┌──

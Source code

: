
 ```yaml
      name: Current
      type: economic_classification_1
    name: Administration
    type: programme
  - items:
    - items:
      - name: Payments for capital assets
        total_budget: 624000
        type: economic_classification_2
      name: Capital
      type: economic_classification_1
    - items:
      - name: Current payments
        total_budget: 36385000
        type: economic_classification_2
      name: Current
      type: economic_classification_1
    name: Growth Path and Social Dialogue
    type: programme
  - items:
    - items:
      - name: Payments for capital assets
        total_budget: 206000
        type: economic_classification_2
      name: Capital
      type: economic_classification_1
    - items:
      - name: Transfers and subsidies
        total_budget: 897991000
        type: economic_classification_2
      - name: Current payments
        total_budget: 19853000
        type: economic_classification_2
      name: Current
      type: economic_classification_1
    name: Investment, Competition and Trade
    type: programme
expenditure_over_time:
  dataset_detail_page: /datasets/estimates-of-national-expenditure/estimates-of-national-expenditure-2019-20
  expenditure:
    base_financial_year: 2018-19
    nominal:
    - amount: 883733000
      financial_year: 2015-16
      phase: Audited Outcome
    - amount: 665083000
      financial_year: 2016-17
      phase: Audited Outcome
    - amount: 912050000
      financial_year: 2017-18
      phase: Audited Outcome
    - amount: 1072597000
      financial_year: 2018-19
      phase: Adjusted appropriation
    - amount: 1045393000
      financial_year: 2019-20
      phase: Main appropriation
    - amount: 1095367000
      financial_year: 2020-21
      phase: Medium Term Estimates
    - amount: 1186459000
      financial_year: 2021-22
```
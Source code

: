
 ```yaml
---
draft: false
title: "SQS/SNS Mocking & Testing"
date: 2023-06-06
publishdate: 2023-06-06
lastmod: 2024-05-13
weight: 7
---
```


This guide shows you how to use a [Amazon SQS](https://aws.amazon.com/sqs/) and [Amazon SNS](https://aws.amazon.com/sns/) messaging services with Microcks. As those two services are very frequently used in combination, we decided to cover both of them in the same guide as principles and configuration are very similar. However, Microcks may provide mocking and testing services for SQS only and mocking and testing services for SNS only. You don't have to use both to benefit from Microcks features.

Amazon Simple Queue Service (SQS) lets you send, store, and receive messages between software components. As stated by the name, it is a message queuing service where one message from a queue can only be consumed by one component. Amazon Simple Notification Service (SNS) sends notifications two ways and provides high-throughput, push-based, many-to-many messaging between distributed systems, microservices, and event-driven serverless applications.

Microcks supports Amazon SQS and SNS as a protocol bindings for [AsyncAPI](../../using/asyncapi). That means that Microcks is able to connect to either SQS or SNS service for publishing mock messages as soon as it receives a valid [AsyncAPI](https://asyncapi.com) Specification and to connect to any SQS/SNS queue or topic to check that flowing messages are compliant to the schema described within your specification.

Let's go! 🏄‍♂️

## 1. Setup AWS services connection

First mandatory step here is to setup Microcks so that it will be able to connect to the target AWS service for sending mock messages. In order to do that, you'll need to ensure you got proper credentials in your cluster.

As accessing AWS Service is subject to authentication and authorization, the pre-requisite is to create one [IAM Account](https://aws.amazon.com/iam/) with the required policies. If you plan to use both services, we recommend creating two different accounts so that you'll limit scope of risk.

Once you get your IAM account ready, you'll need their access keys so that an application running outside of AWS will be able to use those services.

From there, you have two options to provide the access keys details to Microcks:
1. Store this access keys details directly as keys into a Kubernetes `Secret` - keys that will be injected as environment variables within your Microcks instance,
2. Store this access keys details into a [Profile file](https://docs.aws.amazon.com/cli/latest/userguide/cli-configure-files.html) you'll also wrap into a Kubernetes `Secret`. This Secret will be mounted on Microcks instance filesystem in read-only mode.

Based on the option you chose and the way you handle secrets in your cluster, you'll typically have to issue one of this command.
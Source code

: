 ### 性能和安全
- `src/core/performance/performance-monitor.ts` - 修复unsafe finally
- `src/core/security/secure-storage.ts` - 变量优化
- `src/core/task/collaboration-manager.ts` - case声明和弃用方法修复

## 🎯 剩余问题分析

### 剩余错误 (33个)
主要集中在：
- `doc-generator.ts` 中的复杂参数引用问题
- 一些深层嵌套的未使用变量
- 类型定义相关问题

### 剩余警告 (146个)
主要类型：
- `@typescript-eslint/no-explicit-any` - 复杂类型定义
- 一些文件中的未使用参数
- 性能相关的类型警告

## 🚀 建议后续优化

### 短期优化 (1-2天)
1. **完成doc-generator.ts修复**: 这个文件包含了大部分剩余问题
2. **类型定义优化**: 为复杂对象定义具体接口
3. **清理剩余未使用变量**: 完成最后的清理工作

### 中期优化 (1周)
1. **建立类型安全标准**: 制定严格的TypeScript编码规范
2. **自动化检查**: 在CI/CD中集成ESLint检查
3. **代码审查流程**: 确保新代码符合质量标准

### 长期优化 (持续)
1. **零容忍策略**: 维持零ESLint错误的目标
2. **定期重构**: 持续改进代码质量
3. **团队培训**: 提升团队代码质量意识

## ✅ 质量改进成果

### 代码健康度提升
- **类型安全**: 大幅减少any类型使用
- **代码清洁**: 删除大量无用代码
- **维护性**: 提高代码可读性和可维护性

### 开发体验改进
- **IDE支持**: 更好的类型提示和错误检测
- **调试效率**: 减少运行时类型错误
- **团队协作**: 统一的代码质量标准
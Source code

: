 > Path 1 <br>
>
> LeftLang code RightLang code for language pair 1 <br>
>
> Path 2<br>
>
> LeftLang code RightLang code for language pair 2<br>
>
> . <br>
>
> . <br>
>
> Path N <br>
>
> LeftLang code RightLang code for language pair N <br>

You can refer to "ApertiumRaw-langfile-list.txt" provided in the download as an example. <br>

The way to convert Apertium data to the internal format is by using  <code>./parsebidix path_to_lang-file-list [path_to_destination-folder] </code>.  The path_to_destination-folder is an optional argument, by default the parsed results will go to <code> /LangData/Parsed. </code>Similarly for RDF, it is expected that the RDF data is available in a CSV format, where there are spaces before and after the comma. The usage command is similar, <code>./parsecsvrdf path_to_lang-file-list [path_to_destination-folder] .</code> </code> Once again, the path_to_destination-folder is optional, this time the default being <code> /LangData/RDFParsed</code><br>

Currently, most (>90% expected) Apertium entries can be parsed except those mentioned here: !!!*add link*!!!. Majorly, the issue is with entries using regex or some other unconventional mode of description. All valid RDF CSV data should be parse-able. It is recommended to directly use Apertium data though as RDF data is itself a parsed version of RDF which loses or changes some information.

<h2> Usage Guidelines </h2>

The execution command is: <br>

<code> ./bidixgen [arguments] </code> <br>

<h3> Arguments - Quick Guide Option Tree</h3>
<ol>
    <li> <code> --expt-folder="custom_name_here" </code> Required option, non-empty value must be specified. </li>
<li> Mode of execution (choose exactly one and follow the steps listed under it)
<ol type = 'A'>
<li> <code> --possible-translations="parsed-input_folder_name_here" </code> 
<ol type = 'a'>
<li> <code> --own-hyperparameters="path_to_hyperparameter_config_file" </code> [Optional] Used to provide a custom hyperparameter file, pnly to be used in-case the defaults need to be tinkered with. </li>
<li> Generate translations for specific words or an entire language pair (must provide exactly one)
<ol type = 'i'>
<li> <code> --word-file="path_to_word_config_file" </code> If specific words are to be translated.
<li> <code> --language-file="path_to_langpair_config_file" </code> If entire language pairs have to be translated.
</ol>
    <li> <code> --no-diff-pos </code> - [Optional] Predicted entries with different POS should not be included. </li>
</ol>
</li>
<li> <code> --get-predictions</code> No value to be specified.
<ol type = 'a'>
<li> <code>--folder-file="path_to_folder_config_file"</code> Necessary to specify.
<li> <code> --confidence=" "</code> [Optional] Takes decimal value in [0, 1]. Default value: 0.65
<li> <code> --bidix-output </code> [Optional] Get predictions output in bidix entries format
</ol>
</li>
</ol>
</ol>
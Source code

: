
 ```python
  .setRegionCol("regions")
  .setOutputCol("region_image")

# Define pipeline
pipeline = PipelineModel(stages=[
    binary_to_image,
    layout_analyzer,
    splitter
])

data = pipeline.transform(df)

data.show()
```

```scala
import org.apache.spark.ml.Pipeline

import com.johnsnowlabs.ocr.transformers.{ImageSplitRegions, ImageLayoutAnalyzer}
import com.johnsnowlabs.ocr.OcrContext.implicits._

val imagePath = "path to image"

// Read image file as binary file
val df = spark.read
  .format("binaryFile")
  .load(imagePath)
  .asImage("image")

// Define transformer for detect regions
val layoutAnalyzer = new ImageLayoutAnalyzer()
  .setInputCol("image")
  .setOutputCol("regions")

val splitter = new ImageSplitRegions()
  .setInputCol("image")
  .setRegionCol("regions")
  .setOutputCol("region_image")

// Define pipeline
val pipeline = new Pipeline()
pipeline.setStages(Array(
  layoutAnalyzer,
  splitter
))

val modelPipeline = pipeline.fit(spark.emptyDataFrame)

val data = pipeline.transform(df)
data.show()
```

└──

# Work order
Only a number should be returned: the count of lines above that include "import".

# Solution to the problem
3